(Stored data)
•••••

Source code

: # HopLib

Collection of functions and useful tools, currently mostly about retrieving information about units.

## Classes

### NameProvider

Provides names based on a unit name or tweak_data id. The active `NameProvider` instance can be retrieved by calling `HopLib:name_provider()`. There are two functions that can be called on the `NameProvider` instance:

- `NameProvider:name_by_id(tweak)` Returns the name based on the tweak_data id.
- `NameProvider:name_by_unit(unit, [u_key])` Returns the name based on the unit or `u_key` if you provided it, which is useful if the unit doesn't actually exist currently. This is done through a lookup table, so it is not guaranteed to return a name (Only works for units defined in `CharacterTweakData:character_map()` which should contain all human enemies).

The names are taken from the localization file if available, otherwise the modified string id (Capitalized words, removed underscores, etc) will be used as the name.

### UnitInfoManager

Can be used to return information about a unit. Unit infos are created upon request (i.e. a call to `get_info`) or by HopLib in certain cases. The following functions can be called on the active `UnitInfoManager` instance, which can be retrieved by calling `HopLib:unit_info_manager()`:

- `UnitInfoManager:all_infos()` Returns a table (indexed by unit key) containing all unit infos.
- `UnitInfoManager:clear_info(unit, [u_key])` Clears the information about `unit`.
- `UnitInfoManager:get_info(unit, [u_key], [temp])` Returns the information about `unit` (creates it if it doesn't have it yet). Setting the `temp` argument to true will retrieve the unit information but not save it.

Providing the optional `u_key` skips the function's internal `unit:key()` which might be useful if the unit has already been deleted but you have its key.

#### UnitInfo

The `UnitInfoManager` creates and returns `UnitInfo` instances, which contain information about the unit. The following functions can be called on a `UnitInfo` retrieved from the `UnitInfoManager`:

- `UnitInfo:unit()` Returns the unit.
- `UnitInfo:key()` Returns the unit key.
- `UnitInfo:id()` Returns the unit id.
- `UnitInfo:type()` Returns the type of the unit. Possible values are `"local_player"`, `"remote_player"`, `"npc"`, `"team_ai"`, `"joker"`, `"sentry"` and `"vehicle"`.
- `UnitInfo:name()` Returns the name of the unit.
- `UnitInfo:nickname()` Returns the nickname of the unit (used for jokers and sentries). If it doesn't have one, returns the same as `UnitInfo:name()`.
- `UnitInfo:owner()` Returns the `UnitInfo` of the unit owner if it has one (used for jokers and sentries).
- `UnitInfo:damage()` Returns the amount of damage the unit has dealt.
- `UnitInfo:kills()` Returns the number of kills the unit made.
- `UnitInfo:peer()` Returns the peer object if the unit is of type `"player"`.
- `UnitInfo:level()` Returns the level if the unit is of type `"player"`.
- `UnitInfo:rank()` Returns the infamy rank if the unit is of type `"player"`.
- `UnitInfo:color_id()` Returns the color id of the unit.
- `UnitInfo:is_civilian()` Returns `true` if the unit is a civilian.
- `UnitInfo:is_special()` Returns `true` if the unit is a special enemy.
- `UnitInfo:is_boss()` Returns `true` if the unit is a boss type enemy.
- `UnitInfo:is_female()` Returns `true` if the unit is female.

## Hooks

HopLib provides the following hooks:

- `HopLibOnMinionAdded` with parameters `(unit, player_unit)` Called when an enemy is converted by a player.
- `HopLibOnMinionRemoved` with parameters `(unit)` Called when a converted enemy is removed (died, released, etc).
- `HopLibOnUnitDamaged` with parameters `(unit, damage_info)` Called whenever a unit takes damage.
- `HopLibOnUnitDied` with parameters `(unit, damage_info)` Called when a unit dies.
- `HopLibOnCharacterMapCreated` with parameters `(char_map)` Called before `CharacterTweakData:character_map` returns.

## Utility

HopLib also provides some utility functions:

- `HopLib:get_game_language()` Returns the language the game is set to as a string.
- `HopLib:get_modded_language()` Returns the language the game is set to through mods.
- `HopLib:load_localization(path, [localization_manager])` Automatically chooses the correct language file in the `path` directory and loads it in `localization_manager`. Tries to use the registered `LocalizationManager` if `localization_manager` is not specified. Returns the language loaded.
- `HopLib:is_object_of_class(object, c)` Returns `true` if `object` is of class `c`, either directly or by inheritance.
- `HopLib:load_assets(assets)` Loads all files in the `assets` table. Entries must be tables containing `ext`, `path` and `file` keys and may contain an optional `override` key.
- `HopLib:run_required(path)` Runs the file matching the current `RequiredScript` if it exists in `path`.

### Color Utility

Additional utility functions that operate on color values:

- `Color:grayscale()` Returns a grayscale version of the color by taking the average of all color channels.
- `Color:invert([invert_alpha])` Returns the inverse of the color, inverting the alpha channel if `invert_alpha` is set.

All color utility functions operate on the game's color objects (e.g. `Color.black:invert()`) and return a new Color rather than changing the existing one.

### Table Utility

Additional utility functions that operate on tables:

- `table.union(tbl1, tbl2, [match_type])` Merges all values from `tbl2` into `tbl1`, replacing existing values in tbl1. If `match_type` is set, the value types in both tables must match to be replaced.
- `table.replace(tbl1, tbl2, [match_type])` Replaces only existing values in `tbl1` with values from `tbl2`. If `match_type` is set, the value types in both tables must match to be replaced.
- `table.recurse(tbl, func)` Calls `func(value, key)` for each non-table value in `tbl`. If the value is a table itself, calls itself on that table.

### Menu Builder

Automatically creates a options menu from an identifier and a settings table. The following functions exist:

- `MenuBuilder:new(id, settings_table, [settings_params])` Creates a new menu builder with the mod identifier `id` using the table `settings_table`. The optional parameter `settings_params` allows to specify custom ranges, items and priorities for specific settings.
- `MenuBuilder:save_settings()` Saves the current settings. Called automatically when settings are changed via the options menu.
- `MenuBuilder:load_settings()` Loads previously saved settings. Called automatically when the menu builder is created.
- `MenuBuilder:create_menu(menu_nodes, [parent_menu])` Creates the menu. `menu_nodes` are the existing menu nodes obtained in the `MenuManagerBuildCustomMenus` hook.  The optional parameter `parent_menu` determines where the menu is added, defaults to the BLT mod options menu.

•••••

From the data above, output exactly the lines between the one containing "Providing the optional" and the one containing "id of the unit.", counting both of them.

Exercise output
Providing the optional `u_key` skips the function's internal `unit:key()` which might be useful if the unit has already been deleted but you have its key.

#### UnitInfo

The `UnitInfoManager` creates and returns `UnitInfo` instances, which contain information about the unit. The following functions can be called on a `UnitInfo` retrieved from the `UnitInfoManager`:

- `UnitInfo:unit()` Returns the unit.
- `UnitInfo:key()` Returns the unit key.
- `UnitInfo:id()` Returns the unit id.
- `UnitInfo:type()` Returns the type of the unit. Possible values are `"local_player"`, `"remote_player"`, `"npc"`, `"team_ai"`, `"joker"`, `"sentry"` and `"vehicle"`.
- `UnitInfo:name()` Returns the name of the unit.
- `UnitInfo:nickname()` Returns the nickname of the unit (used for jokers and sentries). If it doesn't have one, returns the same as `UnitInfo:name()`.
- `UnitInfo:owner()` Returns the `UnitInfo` of the unit owner if it has one (used for jokers and sentries).
- `UnitInfo:damage()` Returns the amount of damage the unit has dealt.
- `UnitInfo:kills()` Returns the number of kills the unit made.
- `UnitInfo:peer()` Returns the peer object if the unit is of type `"player"`.
- `UnitInfo:level()` Returns the level if the unit is of type `"player"`.
- `UnitInfo:rank()` Returns the infamy rank if the unit is of type `"player"`.
- `UnitInfo:color_id()` Returns the color id of the unit.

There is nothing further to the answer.